= ASSIGNED TASK =
A verbatim reproduction of the lines below, from the line containing "### How are these deletion events logged?" through the line containing "- [How application", both ends included, is the whole required output.

── SUPPLIED DATA

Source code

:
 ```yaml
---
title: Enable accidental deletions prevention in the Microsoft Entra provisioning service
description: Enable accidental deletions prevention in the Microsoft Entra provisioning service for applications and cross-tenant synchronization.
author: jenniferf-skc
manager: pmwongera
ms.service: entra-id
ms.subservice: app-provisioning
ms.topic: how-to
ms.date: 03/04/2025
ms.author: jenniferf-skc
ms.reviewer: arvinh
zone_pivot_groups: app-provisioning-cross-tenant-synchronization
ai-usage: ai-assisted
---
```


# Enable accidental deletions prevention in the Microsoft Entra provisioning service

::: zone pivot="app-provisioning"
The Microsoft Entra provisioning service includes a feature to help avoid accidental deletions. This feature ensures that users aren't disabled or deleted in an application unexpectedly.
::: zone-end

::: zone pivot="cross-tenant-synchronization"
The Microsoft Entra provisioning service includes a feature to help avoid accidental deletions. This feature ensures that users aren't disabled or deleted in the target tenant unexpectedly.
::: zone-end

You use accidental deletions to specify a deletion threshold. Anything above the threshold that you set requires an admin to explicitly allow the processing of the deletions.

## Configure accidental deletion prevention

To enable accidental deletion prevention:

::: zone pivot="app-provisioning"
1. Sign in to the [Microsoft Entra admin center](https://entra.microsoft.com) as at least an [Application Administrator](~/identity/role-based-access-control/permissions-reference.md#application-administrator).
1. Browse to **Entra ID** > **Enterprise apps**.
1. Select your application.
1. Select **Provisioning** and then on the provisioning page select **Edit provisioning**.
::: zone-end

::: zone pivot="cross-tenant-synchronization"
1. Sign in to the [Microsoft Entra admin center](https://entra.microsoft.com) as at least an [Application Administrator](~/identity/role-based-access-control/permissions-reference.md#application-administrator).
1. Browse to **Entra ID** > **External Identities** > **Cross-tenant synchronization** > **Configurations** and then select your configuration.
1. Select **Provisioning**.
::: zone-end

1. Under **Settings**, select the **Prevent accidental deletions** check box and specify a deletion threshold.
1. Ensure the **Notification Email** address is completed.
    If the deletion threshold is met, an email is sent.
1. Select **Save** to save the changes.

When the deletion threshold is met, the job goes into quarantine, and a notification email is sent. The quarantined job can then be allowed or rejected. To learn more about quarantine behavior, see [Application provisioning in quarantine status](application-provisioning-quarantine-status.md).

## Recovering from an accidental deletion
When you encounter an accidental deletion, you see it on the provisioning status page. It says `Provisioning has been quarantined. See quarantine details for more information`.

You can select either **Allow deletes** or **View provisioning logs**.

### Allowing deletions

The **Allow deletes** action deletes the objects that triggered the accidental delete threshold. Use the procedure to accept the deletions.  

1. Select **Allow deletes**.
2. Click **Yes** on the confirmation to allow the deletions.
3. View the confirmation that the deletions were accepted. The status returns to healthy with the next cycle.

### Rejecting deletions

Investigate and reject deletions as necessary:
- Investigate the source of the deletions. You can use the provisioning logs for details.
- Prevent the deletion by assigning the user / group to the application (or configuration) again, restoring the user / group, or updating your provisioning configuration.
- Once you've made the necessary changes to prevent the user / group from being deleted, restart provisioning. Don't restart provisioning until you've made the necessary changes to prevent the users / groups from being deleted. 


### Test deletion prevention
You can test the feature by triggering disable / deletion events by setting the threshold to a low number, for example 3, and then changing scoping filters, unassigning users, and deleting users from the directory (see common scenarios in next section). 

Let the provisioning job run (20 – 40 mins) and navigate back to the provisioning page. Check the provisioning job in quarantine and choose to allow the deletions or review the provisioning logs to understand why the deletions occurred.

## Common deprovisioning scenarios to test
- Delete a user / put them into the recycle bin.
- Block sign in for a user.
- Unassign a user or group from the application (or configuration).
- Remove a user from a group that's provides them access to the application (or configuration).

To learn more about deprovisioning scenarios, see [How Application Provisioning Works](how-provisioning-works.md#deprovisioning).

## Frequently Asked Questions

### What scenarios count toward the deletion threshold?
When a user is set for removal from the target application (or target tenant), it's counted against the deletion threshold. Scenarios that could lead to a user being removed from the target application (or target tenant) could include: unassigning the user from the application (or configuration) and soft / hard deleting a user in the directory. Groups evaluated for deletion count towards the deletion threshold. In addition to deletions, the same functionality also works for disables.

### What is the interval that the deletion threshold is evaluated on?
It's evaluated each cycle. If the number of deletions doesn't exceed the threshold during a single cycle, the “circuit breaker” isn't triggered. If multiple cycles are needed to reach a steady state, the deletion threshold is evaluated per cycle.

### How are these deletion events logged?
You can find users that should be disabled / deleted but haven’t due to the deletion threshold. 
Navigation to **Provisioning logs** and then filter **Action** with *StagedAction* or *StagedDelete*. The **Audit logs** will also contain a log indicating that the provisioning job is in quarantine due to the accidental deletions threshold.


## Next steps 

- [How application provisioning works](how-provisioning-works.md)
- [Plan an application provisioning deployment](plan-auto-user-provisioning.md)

────

= RESULT =
### How are these deletion events logged?
You can find users that should be disabled / deleted but haven’t due to the deletion threshold. 
Navigation to **Provisioning logs** and then filter **Action** with *StagedAction* or *StagedDelete*. The **Audit logs** will also contain a log indicating that the provisioning job is in quarantine due to the accidental deletions threshold.


## Next steps 

- [How application provisioning works](how-provisioning-works.md)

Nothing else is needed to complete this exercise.